EU regulators have proposed to strictly restrict the use of facial recognition in public spaces, limiting technology that has caused controversy in a handful of use cases for the public interest.
In a 138-page confidential document, European Union (EU) officials said the facial recognition system violates an individual’s citizenship and should therefore be used only in situations where They are considered essential, such as finding missing children and controlling terrorist events.
|The EU proposes to strictly restrict the use of facial recognition|
The draft law adds that feature face recognition “Real-time”, using live tracking instead of past shots or photos in public spaces by authorities should only be used for a limited amount of time and it should be prior consent from a judge or a national authority.
The document comes as privacy advocates, politicians and European citizens increasingly speak up about the use of direct facial recognition. Currently, there is no clear regulation on how and where technology can be used by the public, so the proposed law would be the first law to codify these restrictions into law.
The introduction of stricter restrictions on the use of facial recognition technology will likely rekindle debate over whether this activity should be banned entirely, as scene experts report that it’s still risky
In a landmark ruling last August, the UK Court of Appeals found the use of facial recognition technology by South Wales Police illegal and argued it violated privacy, data protection law and equality law.
The draft EU law also addresses a range of related issues such as algorithmic interference, the argument that technology used in recruitment and financial operations should be played out. development so as not to repeat “historical forms of discrimination” against ethnic minority groups.
EU regulators have proposed a hefty fine of up to 6% of a company’s global revenue if found to abuse artificial intelligence in this way or with no prejudice detected when hiring workers or Service Provider.
They added that so-called social scoring, which measures a person’s trustworthiness from behavioral data gathered about them, should also be banned.
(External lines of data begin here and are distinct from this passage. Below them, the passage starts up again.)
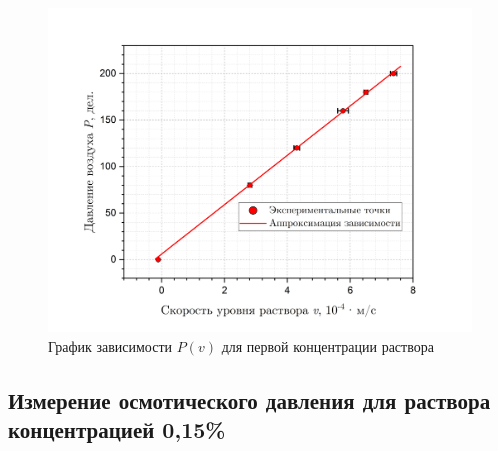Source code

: \documentclass[a4paper, 12pt]{article}
\begin{document}
        \begin{figure}[H]
            \centering
            \includegraphics[width = 14 cm]{images/graph_3per.png}
            \caption{График зависимости $P(v)$ для первой концентрации раствора}
            \label{graph:3per}
        \end{figure}

        \subsection{Измерение осмотического давления для раствора концентрацией 0,15\%}
        
\end{document}
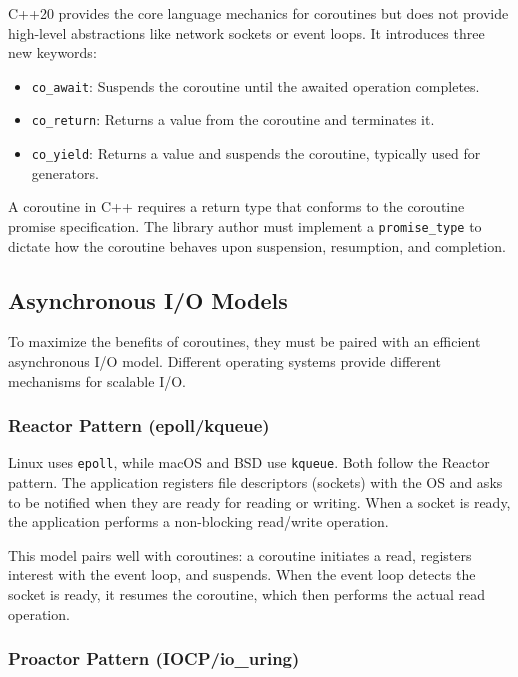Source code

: C++20 provides the core language mechanics for coroutines but does not provide high-level abstractions like network sockets or event loops. It introduces three new keywords:
\begin{itemize}
    \item \texttt{co\_await}: Suspends the coroutine until the awaited operation completes.
    \item \texttt{co\_return}: Returns a value from the coroutine and terminates it.
    \item \texttt{co\_yield}: Returns a value and suspends the coroutine, typically used for generators.
\end{itemize}

A coroutine in C++ requires a return type that conforms to the coroutine promise specification. The library author must implement a \texttt{promise\_type} to dictate how the coroutine behaves upon suspension, resumption, and completion.

\subsection{Asynchronous I/O Models}

To maximize the benefits of coroutines, they must be paired with an efficient asynchronous I/O model. Different operating systems provide different mechanisms for scalable I/O.

\subsubsection{Reactor Pattern (epoll/kqueue)}

Linux uses \texttt{epoll}, while macOS and BSD use \texttt{kqueue}. Both follow the Reactor pattern. The application registers file descriptors (sockets) with the OS and asks to be notified when they are ready for reading or writing. When a socket is ready, the application performs a non-blocking read/write operation.

This model pairs well with coroutines: a coroutine initiates a read, registers interest with the event loop, and suspends. When the event loop detects the socket is ready, it resumes the coroutine, which then performs the actual read operation.

\subsubsection{Proactor Pattern (IOCP/io\_uring)}

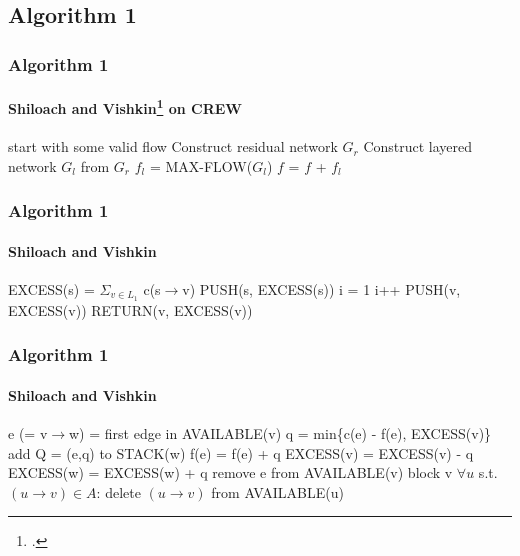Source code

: \documentclass{beamer}
\begin{document}
\subsection{Algorithm 1}
\begin{frame}
\frametitle{Algorithm 1}
\framesubtitle{Shiloach and Vishkin\footcite{yossi81} on CREW} 
	\begin{algorithmic}[1]
	\State start with some valid flow 
	 \Comment{\textcolor{OliveGreen}{$O(\lvert V \rvert)$}}	
		\State Construct residual network $G_r$ \Comment{\textcolor{OliveGreen}{$O(\lvert V \rvert)$, $p=O(\lvert V \rvert)$}}
		\State Construct layered network $G_l$ from $G_r$ 
		\State $f_l$ = MAX-FLOW($G_l$)  
		\State $f$ = $f$ + $f_l$ \Comment{\textcolor{OliveGreen}{$O(\lvert V \rvert)$}}
	\EndWhile
	\EndFunction
	\end{algorithmic}
\end{frame}

\begin{frame}
\frametitle{Algorithm 1}
\framesubtitle{Shiloach and Vishkin} 	
	\begin{algorithmic}[1]
		\State EXCESS(s) = $\Sigma_{v \in L_1}$ c(s$\rightarrow$v)
		\State PUSH(s, EXCESS(s))
		\State i = 1
			\State i++
				\State PUSH(v, EXCESS(v))
			\EndIf
			\State RETURN(v, EXCESS(v))
		\EndWhile
	
	\EndFunction
	\end{algorithmic}
\end{frame}

\begin{frame}[shrink]
\frametitle{Algorithm 1}
\framesubtitle{Shiloach and Vishkin} 
	\begin{algorithmic}[1]
			\State e (= v$\rightarrow$w) = first edge in AVAILABLE(v)
			\State q = min\{c(e) - f(e), EXCESS(v)\}
			\State add Q = (e,q) to STACK(w)
			\State f(e) = f(e) + q
			\State EXCESS(v) = EXCESS(v) - q
			\State EXCESS(w) = EXCESS(w) + q
				\State remove e from AVAILABLE(v)
			\EndIf
		\EndWhile
	 		\State block v
\State $\forall u$ s.t. $(u \rightarrow v) \in A$: delete $(u\rightarrow v)$ from AVAILABLE(u) 
	 	\EndIf
	\EndFunction
	\end{algorithmic}
\end{frame}
\end{document}
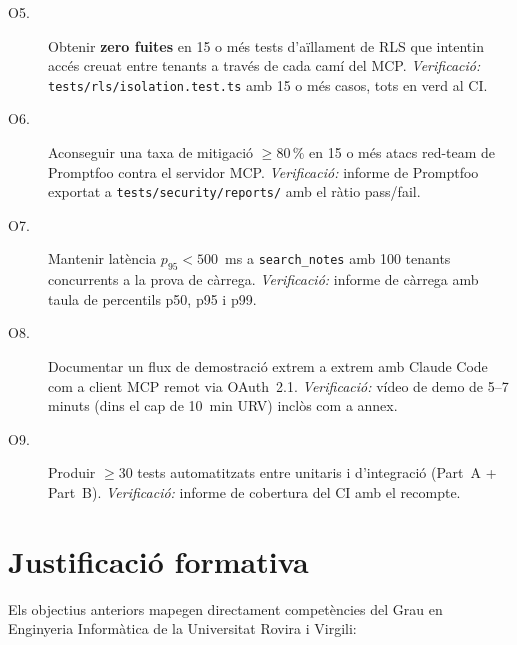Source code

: \begin{sloppypar}
\begin{description}
  \item[O5.] Obtenir \textbf{zero fuites} en 15 o més tests d'aïllament
    de RLS que intentin accés creuat entre tenants a través de cada
    camí del MCP.
    \emph{Verificació:} \texttt{tests/rls/isolation.test.ts} amb
    15 o més casos, tots en verd al CI.

  \item[O6.] Aconseguir una taxa de mitigació $\geq 80\,\%$ en 15 o més
    atacs red-team de Promptfoo contra el servidor MCP.
    \emph{Verificació:} informe de Promptfoo exportat a
    \texttt{tests/security/reports/} amb el ràtio pass/fail.

  \item[O7.] Mantenir latència $p_{95} < 500$~ms a \texttt{search\_notes}
    amb 100 tenants concurrents a la prova de càrrega.
    \emph{Verificació:} informe de càrrega amb taula de percentils p50,
    p95 i p99.

  \item[O8.] Documentar un flux de demostració extrem a extrem amb
    Claude Code com a client MCP remot via OAuth~2.1.
    \emph{Verificació:} vídeo de demo de 5--7 minuts (dins el cap de 10~min URV) inclòs com a annex.

  \item[O9.] Produir $\geq 30$ tests automatitzats entre unitaris i
    d'integració (Part~A + Part~B).
    \emph{Verificació:} informe de cobertura del CI amb el recompte.
\end{description}
\end{sloppypar}

\section{Justificació formativa}
\label{sec:justificacio-formativa}

Els objectius anteriors mapegen directament competències del Grau en
Enginyeria Informàtica de la Universitat Rovira i Virgili:

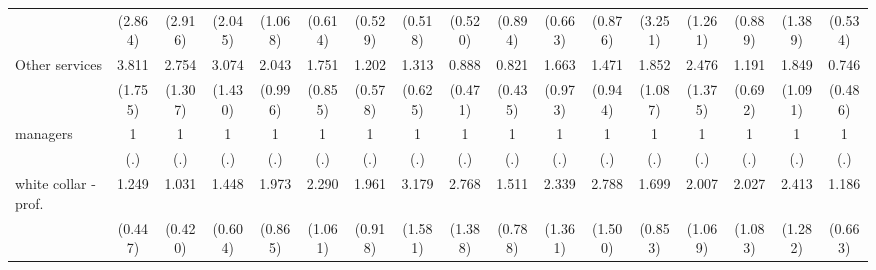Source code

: {\begin{tabular}{l*{16}{c}}
                    &     (2.864)         &     (2.916)         &     (2.045)         &     (1.068)         &     (0.614)         &     (0.529)         &     (0.518)         &     (0.520)         &     (0.894)         &     (0.663)         &     (0.876)         &     (3.251)         &     (1.261)         &     (0.889)         &     (1.389)         &     (0.534)         \\
[1em]
Other services      &       3.811\sym{**} &       2.754\sym{*}  &       3.074\sym{*}  &       2.043         &       1.751         &       1.202         &       1.313         &       0.888         &       0.821         &       1.663         &       1.471         &       1.852         &       2.476         &       1.191         &       1.849         &       0.746         \\
                    &     (1.755)         &     (1.307)         &     (1.430)         &     (0.996)         &     (0.855)         &     (0.578)         &     (0.625)         &     (0.471)         &     (0.435)         &     (0.973)         &     (0.944)         &     (1.087)         &     (1.375)         &     (0.692)         &     (1.091)         &     (0.486)         \\
[1em]
managers            &           1         &           1         &           1         &           1         &           1         &           1         &           1         &           1         &           1         &           1         &           1         &           1         &           1         &           1         &           1         &           1         \\
                    &         (.)         &         (.)         &         (.)         &         (.)         &         (.)         &         (.)         &         (.)         &         (.)         &         (.)         &         (.)         &         (.)         &         (.)         &         (.)         &         (.)         &         (.)         &         (.)         \\
[1em]
white collar - prof.&       1.249         &       1.031         &       1.448         &       1.973         &       2.290         &       1.961         &       3.179\sym{*}  &       2.768\sym{*}  &       1.511         &       2.339         &       2.788         &       1.699         &       2.007         &       2.027         &       2.413         &       1.186         \\
                    &     (0.447)         &     (0.420)         &     (0.604)         &     (0.865)         &     (1.061)         &     (0.918)         &     (1.581)         &     (1.388)         &     (0.788)         &     (1.361)         &     (1.500)         &     (0.853)         &     (1.069)         &     (1.083)         &     (1.282)         &     (0.663)         \\

\end{tabular}}
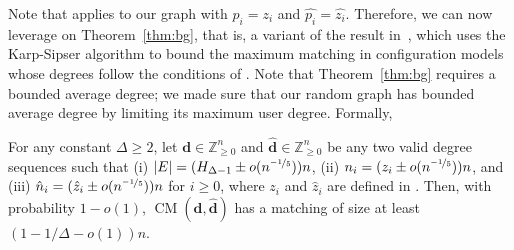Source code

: \documentclass[11pt]{article}
\DeclareMathOperator*{\CM}{CM}
\begin{document}
Note that  applies to our graph with $p_i=z_i$ and $\hat{p_i}=\hat{z_i}$. Therefore, we can now leverage on Theorem~\ref{thm:bg}, that is, a variant of the result in~\cite{bg15}, which uses the Karp-Sipser algorithm to bound the maximum matching in  configuration models whose degrees follow the conditions of . Note that Theorem~\ref{thm:bg} requires a bounded average degree; we made sure that our random graph has bounded average degree by limiting its maximum user degree. Formally, 
\begin{lemma}\label{lem:karp-sipser-conf-model}
For any constant $\Delta\geq 2$, let $\mathbf{d}\in\mathbb{Z}_{\geq0}^n$ and $\mathbf{\hat{d}}\in\mathbb{Z}_{\geq0}^n$ be any two valid degree sequences such that (i) $|E|=(H_{\Delta-1}\pm o(n^{\nicefrac{-1}5}))n$, (ii) $n_i=(z_i \pm o(n^{\nicefrac{-1}5}))n$, and (iii) $\hat{n}_i = (\hat{z}_i \pm o(n^{\nicefrac{-1}5}))n$ for $i\geq 0$, where $z_i$ and $\hat{z}_i$ are defined in . Then, with probability $1-o(1)$, $\CM(\mathbf{d}, \mathbf{\hat{d}})$ has a matching of size at least $(1-1/\Delta -o(1))n$.
\end{lemma}
\end{document}
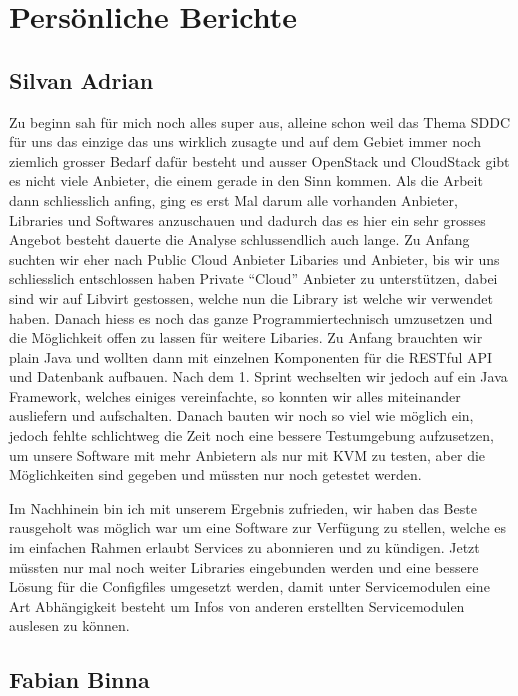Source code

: \chapter{Persönliche Berichte}

\section{Silvan Adrian}


Zu beginn sah für mich noch alles super aus, alleine schon weil das Thema SDDC für 
uns das einzige das uns wirklich zusagte und auf dem Gebiet immer noch ziemlich 
grosser Bedarf dafür besteht und ausser OpenStack und CloudStack gibt es nicht 
viele Anbieter, die einem gerade in den Sinn kommen.
Als die Arbeit dann schliesslich anfing, ging es erst Mal darum alle vorhanden 
Anbieter, Libraries und Softwares anzuschauen und dadurch das es hier ein sehr 
grosses Angebot besteht dauerte die Analyse schlussendlich auch lange.
Zu Anfang suchten wir eher nach Public Cloud Anbieter Libaries und Anbieter, bis 
wir uns schliesslich entschlossen haben Private ``Cloud'' Anbieter zu 
unterstützen, dabei sind wir auf Libvirt gestossen, welche nun die Library ist 
welche wir verwendet haben.
Danach hiess es noch das ganze Programmiertechnisch umzusetzen und die 
Möglichkeit offen zu lassen für weitere Libaries.
Zu Anfang brauchten wir plain Java und wollten dann mit einzelnen Komponenten für die 
RESTful API und Datenbank aufbauen.
Nach dem 1. Sprint wechselten wir jedoch auf ein Java Framework, welches einiges 
vereinfachte, so konnten wir alles miteinander ausliefern und aufschalten.
Danach bauten wir noch so viel wie möglich ein, jedoch fehlte schlichtweg die 
Zeit noch eine bessere Testumgebung aufzusetzen, um unsere Software mit mehr 
Anbietern als nur mit KVM zu testen, aber die Möglichkeiten sind gegeben und 
müssten nur noch getestet werden.

Im Nachhinein bin ich mit unserem Ergebnis zufrieden, wir haben das Beste 
rausgeholt was möglich war um eine Software zur Verfügung zu stellen, welche es 
im einfachen Rahmen erlaubt Services zu abonnieren und zu kündigen.
Jetzt müssten nur mal noch weiter Libraries eingebunden werden und eine bessere 
Lösung für die Configfiles umgesetzt werden, damit unter Servicemodulen eine Art 
Abhängigkeit besteht um Infos von anderen erstellten Servicemodulen auslesen zu 
können.


\section{Fabian Binna}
In China, for example, a system is being developed to calculate a person’s credit score using information about their online habits.
“The social score obtained … can lead to the adverse or unfavorable treatment of a person or group of people … irrespective of the context in which the data was originally generated”, said the leak.
These proposals will now be discussed by the European Parliament and member states until at least 2023 before becoming a formal law.